The Week Before Halloween

I turn off all the lights until “it’s as dark as Noah’s ark when it’s dark.” That’s the second line of a poem written by a neighbor girl. Today she gave me a private reading of it in exchange for giving her a ride.

I light a candle – for whom, I’m still deciding – when the phone rings. It’s Lee. The candle lights for Lee.

We met in film school, back when I was a culture vulture. Well, not really a vulture, more like Snoopy pretending to be a vulture, using the art of others as braces for my artistic posture.

From the shelf I pick up a forgotten necklace, untangle it, lay it around my neck. I describe it to Lee: “it’s plastic beads and metal hoops and it was probably suffocating in some girl’s cleavage only days ago.”

We bitch about The Perks of Being a Wallflower being called this generation’s Breakfast Club. “Don’t they know it’s set in the ‘90’s?” Lee asks, and I answer probably not, but incidentally, I just finished reading Molly Ringwald’s first novel, When It Happens To You, and when did it happen to us? Somehow we started as that and became this. God is like a thief in the night – no – a nocturnal interior decorator who sneaks in and gradually switches a couch, a lamp, a painting, until you are home away from home.

Not so long ago – not even on a good day, which made me think I was a good person – would I think my life taking place in a church-bought duplex, to love our neighbors in a diverse area. Actually, it’s diverse now that we moved in?

I hear Lee mention his roommate, the roommate he’s mentioned for 2 years, but this time I’m not content with an honorable mention. I ask if he’s more than a roommate.

There is a pause. With my lips, I surround one of the metal necklace hoops, forming an expression like the Coppertone girl.

“Yes.” Lee says. “He’s my partner.”

He apologizes, “I know your beliefs – ” and I smile, “No, you don’t – ”  and soon we’re Victorian houses being opened, furniture undraped, dust floating like thoughts, secrets gasping for breath.

We talk for another 20 minutes, say goodbye for another 15, talk for another 5, and then actually say goodbye.

It’s quiet. The orange streetlight fills the room and it glows like the center of a jack-o-lantern. I smile and wonder what I’ll be this year.

Engender

I stand at the bathroom mirror, the portal of narcissism, too embarrassed to enter. Where are my enablers? The foundation. the clothes. The curling iron. The hairspray. The eyebrow pencil. They hover over me, and when they are done, I am hidden, but I am here. Now I can go there.

They’re all eyes. Eyes that are scanners running across my barcode. Scan. No beep. Scan. No beep. They’ll have to enter it manually. They ask: “So. What are you?”
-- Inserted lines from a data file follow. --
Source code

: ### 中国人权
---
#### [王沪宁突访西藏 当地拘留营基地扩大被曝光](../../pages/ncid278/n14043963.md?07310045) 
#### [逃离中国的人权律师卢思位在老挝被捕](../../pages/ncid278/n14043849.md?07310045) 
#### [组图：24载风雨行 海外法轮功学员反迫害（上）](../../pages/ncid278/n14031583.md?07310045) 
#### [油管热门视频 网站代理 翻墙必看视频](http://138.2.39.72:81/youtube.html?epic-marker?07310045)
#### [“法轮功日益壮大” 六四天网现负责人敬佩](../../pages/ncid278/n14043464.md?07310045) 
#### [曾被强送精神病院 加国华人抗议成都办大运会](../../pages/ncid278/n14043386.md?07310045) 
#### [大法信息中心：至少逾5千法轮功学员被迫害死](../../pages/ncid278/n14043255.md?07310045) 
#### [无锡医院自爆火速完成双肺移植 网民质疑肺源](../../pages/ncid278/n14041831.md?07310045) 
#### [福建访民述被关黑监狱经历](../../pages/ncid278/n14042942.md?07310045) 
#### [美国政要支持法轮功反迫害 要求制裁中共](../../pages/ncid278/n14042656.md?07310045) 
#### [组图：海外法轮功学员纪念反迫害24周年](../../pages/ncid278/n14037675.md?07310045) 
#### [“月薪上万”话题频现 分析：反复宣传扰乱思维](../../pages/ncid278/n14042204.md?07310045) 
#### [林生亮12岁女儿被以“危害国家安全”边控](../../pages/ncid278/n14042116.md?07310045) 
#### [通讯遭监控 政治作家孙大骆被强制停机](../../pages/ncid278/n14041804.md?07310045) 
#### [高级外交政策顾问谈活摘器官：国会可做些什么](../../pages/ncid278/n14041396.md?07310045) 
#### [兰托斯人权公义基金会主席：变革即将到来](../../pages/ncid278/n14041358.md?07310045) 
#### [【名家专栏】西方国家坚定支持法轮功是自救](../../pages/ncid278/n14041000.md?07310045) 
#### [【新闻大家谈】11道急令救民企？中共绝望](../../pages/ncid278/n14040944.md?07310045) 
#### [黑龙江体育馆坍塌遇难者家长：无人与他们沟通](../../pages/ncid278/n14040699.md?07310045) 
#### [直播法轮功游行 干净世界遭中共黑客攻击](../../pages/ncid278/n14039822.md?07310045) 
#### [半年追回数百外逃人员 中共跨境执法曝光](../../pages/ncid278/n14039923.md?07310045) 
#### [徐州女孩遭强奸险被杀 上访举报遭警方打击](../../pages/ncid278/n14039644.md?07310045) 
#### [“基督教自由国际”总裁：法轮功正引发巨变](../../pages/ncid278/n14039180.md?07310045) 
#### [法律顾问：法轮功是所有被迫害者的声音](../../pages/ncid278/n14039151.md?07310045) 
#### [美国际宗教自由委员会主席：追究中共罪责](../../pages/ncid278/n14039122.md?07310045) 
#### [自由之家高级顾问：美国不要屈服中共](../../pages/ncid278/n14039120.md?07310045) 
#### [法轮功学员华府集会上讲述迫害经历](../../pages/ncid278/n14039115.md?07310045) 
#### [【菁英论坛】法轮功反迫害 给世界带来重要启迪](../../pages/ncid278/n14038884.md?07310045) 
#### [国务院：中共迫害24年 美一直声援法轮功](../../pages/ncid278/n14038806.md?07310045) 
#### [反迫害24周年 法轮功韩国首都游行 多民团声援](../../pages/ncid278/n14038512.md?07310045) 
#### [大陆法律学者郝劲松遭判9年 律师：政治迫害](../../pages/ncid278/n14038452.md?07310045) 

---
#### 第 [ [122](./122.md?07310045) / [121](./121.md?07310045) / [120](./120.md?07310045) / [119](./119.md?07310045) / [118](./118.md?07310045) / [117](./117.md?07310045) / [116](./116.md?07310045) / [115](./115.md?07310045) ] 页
I smile. “Glam Rock Peter Pan.”

“Oh.”

“Or Prince as a Pirate.”

“Hm.”

“Or a character from Velvet Goldmine.

I bag and carry myself away. No merchandise in the public restroom! But I go in. I am not doing this to impress people. I am doing this to impress that person, now standing on the other side of the portal. That person who looks like me, but so much more lovely. I mistake myself for them. We are Annie Lennox at the end of the “Who’s That Girl?” music video: opposite sex symbiosis. Male and Female He created them. Male and Female I combined them.

This is not a costume. It’s a confession.
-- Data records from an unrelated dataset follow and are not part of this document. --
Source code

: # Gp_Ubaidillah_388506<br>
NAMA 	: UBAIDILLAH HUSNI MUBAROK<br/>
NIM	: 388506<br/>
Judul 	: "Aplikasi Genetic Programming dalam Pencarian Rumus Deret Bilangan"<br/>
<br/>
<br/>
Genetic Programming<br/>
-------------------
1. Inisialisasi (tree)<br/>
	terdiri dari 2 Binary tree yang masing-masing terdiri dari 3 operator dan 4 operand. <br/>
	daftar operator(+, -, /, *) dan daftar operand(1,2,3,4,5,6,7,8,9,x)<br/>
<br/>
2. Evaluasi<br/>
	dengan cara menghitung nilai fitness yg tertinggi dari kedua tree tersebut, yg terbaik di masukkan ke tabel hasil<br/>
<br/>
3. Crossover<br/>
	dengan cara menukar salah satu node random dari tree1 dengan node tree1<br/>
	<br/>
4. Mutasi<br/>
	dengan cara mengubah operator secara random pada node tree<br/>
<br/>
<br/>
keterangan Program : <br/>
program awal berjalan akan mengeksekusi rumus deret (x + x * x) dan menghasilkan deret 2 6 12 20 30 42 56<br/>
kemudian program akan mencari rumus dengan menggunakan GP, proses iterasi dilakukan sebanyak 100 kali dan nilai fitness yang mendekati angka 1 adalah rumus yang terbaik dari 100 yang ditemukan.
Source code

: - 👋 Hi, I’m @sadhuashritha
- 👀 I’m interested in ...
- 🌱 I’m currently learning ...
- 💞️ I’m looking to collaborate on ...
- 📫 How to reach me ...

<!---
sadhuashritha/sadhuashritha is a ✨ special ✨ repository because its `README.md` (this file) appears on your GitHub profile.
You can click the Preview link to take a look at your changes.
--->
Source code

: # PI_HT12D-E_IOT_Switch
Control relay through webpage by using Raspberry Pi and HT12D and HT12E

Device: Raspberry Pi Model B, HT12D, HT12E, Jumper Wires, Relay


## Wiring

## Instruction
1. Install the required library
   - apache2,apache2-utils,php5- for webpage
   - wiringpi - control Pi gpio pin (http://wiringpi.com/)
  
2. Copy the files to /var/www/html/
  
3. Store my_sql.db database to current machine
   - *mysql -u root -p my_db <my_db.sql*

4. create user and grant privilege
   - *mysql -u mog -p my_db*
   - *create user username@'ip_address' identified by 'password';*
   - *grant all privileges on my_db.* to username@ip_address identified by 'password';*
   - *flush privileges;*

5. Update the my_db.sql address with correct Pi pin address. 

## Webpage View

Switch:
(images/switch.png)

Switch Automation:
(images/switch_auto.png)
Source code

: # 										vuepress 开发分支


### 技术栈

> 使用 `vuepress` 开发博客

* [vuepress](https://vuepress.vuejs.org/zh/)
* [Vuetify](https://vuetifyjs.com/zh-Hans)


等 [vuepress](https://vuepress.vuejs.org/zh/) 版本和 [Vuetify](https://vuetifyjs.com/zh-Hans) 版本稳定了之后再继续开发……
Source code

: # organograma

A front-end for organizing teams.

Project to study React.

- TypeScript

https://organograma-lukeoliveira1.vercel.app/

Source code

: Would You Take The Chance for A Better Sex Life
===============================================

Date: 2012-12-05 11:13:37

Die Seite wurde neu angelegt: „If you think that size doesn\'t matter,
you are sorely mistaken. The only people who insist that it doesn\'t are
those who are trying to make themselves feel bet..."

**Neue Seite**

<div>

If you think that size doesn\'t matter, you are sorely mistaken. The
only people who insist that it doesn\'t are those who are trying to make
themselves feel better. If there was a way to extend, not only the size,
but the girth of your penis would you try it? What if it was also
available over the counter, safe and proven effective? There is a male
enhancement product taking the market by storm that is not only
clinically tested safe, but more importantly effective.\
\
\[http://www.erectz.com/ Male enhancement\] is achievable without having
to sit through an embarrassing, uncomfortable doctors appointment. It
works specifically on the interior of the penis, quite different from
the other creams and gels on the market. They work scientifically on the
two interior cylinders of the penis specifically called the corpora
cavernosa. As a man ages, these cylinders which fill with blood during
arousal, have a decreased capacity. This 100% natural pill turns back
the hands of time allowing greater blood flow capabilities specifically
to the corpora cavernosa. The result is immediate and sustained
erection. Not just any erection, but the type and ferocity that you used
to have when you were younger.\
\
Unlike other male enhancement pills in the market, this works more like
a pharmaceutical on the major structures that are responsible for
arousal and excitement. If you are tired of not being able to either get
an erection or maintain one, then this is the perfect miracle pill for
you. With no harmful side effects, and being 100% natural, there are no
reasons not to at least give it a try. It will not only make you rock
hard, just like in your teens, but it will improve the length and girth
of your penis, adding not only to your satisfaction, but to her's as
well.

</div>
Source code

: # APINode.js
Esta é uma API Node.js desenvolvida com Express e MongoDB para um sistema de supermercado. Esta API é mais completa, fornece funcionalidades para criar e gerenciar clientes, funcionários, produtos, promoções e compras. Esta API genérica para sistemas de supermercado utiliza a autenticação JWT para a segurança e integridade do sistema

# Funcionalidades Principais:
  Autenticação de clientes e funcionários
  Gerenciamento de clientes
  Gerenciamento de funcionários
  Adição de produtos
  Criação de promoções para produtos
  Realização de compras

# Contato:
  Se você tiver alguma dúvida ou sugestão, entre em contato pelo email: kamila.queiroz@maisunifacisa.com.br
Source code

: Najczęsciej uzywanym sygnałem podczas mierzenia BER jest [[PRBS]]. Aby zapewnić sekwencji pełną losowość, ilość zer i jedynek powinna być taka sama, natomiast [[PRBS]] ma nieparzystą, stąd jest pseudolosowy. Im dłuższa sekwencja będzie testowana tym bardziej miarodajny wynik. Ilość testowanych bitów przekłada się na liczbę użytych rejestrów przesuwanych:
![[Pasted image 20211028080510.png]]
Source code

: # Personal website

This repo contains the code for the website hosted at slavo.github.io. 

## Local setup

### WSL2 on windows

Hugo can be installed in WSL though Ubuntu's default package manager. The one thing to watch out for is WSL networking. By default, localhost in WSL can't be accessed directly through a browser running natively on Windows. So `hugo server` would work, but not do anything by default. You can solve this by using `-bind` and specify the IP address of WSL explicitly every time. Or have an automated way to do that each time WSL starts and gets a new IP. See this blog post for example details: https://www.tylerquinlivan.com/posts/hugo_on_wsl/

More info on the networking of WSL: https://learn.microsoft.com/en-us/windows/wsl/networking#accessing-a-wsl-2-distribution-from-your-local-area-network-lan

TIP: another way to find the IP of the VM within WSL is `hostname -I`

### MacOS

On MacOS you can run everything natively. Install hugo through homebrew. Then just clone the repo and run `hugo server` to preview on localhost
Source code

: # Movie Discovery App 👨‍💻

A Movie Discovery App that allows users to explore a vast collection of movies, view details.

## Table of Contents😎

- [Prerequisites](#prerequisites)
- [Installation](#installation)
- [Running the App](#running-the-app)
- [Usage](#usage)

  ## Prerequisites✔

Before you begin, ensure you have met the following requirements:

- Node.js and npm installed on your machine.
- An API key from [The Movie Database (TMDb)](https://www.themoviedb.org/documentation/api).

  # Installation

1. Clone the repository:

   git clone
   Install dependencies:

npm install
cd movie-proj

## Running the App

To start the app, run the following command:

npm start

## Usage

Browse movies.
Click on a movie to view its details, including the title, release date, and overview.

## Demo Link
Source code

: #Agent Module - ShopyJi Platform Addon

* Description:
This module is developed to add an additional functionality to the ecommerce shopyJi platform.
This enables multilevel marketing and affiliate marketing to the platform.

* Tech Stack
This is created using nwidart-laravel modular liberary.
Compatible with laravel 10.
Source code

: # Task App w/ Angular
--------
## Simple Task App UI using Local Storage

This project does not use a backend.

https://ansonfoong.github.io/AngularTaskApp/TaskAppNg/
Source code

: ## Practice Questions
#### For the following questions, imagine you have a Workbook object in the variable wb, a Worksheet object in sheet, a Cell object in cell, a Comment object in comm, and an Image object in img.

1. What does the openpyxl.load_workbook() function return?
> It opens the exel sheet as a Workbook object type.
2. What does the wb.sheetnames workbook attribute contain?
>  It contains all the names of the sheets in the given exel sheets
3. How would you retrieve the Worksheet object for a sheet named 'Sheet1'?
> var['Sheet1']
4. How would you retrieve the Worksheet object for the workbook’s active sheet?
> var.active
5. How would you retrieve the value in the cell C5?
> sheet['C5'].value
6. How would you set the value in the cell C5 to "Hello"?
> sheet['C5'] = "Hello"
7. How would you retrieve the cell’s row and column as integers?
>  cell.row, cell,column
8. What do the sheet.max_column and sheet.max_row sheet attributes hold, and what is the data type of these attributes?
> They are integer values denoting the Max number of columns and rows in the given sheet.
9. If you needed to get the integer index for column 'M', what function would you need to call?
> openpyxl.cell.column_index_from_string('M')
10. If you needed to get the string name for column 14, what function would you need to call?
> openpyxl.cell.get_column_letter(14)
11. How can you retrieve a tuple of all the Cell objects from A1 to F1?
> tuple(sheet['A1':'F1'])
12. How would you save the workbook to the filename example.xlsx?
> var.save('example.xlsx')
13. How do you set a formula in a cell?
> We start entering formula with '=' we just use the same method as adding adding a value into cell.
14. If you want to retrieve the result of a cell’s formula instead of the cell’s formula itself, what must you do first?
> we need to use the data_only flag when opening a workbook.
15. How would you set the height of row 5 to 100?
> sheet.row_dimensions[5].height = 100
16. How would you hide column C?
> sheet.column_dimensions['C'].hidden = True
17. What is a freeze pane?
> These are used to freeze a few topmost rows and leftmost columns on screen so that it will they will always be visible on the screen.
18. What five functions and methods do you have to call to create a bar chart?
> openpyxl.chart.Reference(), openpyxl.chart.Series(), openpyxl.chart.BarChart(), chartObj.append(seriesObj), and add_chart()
I don’t need your lust. I don’t need your love.

All I need is His indwelling. All I need is this instant.

In the iris of imagination.

Pre-Bake

My gender identity is something like a lump of clay that’s been sitting in a kiln, at a low temperature, for 24 years, gradually hardening (sort-of-pun-sort-of-intended).

I want to be a man.

You do?

I do.

You may kiss yourself.

I like my beard, I like my body, I like my…little boy below the equator. None of it needs to be altered or disguised or subdued. God’s been sending me fan mail. Really sweet stuff. Some of it doesn’t seem like the truth, but it is, and I’m starting to believe it.